# What is being asked:
Give back exactly the lines of the material below that start at the line containing "## Properties" and end at the line containing "[location]: ../utils/location", and no others.
───── Data shown ─────
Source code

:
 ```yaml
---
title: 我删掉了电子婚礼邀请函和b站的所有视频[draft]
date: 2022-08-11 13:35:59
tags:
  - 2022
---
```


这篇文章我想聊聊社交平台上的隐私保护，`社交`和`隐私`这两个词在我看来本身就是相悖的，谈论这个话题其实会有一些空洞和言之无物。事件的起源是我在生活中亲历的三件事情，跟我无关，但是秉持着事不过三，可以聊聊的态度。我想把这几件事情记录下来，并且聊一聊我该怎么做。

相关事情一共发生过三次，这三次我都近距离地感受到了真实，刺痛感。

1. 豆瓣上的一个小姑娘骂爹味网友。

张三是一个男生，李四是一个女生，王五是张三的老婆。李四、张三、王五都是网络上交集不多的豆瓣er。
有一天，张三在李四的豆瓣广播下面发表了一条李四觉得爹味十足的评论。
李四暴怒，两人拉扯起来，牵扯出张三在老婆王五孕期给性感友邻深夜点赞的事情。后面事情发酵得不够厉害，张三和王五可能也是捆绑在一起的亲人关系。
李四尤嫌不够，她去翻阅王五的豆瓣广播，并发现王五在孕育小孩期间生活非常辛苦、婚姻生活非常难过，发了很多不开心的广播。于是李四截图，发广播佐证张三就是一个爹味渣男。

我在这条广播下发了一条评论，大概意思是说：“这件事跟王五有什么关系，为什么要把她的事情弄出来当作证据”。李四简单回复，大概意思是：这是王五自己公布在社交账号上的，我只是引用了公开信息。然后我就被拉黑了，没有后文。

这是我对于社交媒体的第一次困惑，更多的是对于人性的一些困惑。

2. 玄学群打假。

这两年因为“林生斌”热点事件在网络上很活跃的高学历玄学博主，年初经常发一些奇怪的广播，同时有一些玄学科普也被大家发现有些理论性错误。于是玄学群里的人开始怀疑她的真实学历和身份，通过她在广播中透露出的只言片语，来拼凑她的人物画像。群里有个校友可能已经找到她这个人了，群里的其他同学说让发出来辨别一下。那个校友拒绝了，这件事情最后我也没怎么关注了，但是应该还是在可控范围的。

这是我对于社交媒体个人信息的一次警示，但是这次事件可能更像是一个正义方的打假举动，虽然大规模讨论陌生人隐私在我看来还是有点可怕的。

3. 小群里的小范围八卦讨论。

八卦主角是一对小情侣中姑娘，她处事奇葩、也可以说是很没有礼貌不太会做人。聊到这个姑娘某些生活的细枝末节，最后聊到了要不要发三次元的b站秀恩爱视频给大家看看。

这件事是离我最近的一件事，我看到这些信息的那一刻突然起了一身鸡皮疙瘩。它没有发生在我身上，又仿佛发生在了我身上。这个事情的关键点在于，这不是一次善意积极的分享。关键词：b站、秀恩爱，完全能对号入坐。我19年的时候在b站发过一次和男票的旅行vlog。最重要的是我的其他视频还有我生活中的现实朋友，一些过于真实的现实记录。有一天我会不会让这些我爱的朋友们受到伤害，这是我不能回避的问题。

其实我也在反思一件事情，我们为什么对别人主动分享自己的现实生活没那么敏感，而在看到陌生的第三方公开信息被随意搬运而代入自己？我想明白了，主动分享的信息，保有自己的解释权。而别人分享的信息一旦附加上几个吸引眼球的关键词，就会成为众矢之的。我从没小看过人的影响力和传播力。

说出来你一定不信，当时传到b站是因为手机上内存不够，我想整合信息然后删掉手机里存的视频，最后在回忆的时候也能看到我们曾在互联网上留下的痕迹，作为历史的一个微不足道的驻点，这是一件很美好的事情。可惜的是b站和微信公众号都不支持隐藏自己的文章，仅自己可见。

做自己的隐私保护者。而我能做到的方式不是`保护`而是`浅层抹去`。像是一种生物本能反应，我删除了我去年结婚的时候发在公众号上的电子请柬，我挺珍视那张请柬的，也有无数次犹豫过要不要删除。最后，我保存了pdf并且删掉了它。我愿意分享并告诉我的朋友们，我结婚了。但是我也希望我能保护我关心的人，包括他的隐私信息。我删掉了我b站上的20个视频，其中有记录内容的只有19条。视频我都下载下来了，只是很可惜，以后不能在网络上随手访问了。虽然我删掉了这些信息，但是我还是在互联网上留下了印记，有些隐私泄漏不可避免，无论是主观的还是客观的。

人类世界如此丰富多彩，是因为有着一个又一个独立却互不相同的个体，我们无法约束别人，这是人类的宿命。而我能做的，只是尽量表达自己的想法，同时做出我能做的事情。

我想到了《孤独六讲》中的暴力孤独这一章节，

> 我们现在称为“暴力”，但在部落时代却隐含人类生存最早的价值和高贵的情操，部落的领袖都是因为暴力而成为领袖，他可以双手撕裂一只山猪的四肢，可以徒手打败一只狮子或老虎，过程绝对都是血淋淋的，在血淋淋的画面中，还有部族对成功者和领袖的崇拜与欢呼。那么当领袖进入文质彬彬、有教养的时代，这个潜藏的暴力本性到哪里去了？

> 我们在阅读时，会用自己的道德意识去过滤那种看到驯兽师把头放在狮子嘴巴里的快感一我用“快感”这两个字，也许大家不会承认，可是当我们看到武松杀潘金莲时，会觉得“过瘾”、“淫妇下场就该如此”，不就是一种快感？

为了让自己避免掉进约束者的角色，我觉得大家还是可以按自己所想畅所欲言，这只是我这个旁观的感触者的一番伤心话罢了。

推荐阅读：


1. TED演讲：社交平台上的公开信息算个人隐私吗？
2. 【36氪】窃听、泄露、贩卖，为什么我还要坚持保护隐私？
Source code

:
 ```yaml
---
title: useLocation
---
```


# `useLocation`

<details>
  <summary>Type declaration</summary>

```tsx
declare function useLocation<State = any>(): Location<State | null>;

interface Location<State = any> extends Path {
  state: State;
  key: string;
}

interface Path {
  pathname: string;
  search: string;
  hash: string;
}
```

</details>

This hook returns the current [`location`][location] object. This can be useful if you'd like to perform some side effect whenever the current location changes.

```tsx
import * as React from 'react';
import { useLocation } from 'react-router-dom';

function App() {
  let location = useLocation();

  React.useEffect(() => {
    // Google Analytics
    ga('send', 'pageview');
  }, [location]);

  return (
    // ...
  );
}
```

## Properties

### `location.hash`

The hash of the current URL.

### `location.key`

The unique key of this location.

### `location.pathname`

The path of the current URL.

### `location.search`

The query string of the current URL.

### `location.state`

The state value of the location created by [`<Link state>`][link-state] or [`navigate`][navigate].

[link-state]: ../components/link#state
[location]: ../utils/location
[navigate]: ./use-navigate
─────
# Finished task:
## Properties

### `location.hash`

The hash of the current URL.

### `location.key`

The unique key of this location.

### `location.pathname`

The path of the current URL.

### `location.search`

The query string of the current URL.

### `location.state`

The state value of the location created by [`<Link state>`][link-state] or [`navigate`][navigate].

[link-state]: ../components/link#state
[location]: ../utils/location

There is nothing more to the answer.